From a6a1da9a281b196cdb5355eaa7a1c65e0bb0fb50 Mon Sep 17 00:00:00 2001
From: mcm007 <mcm007@users.noreply.github.com>
Date: Sat, 14 Mar 2026 13:27:29 +0200
Subject: [PATCH] Fix Issue 1382 (#1424)

* Use cuda 86 instead of default

"default" fails to build

* Update docker README.md

- Use 86 architecture
- Examples for mix of architectures
- Where to identify Cuda version
- Hint to clean unused images
- How to build without llama-swap
---
 docker/README.md                   | 6 +++++-
 docker/ik_llama-cuda.Containerfile | 2 +-
 2 files changed, 6 insertions(+), 2 deletions(-)

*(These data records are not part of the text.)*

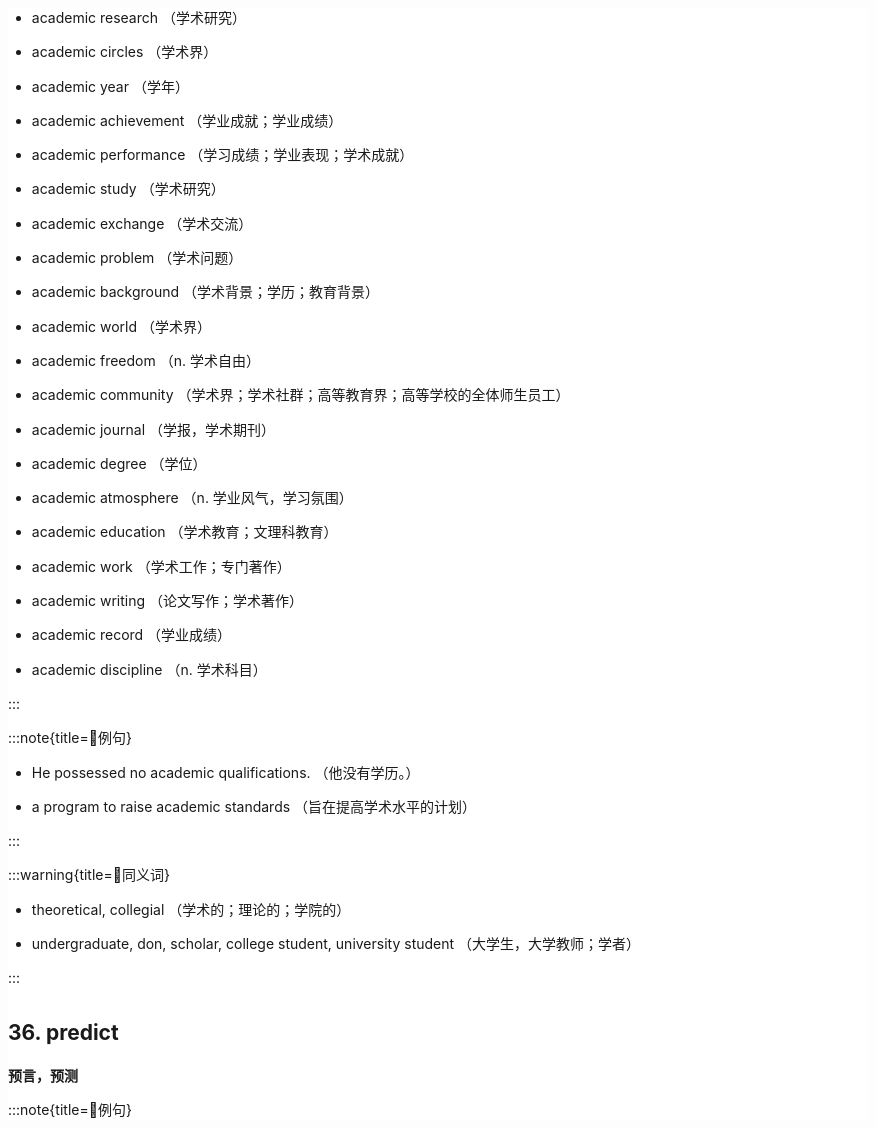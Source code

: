 - academic research （学术研究）

- academic circles （学术界）

- academic year （学年）

- academic achievement （学业成就；学业成绩）

- academic performance （学习成绩；学业表现；学术成就）

- academic study （学术研究）

- academic exchange （学术交流）

- academic problem （学术问题）

- academic background （学术背景；学历；教育背景）

- academic world （学术界）

- academic freedom （n. 学术自由）

- academic community （学术界；学术社群；高等教育界；高等学校的全体师生员工）

- academic journal （学报，学术期刊）

- academic degree （学位）

- academic atmosphere （n. 学业风气，学习氛围）

- academic education （学术教育；文理科教育）

- academic work （学术工作；专门著作）

- academic writing （论文写作；学术著作）

- academic record （学业成绩）

- academic discipline （n. 学术科目）

:::

:::note{title=🎤例句}

- He possessed no academic qualifications. （他没有学历。）

- a program to raise academic standards （旨在提高学术水平的计划）

:::

:::warning{title=🤔同义词}

- theoretical, collegial （学术的；理论的；学院的）

- undergraduate, don, scholar, college student, university student （大学生，大学教师；学者）

:::

## 36. predict

**预言，预测**

:::note{title=🎤例句}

diff --git a/docker/README.md b/docker/README.md
index 7de20f9b..af1b51fe 100644
--- a/docker/README.md
+++ b/docker/README.md
@@ -73,6 +73,9 @@ docker run -it --name ik_llama --rm -p 9292:8080 -v /my_local_files/gguf:/models
 - Install Nvidia Drivers and CUDA on the host.
 - For Docker, install [NVIDIA Container Toolkit](https://docs.nvidia.com/datacenter/cloud-native/container-toolkit/latest/install-guide.html)
 - For Podman, install [CDI Container Device Interface](https://docs.nvidia.com/datacenter/cloud-native/container-toolkit/latest/cdi-support.html)
+- Identify for your GPU:
+  - [CUDA GPU Compute Capability](https://developer.nvidia.com/cuda/gpus) (e.g. `8.6` for `RTX30*0`, `8.9` for `RTX40*0`, `12.0` for `RTX50*0`) then change `CUDA_DOCKER_ARCH` in `ik_llama-cuda.Containerfile` to your GPU architecture (e.g. `CUDA_DOCKER_ARCH=86` for `RTX30*0`, `CUDA_DOCKER_ARCH=89` for `RTX40*0`, `CUDA_DOCKER_ARCH=120` for `RTX50*0`). If you have a mix of different GPUs add them like `CUDA_DOCKER_ARCH=86;89;120`).
+  - [CUDA Toolkit supported version](https://developer.nvidia.com/cuda-toolkit-archive) then adjust `CUDA_VERSION` in `ik_llama-cuda.Containerfile` to your GPU (e.g. `CUDA_VERSION=13.1` for `RTX50*0`).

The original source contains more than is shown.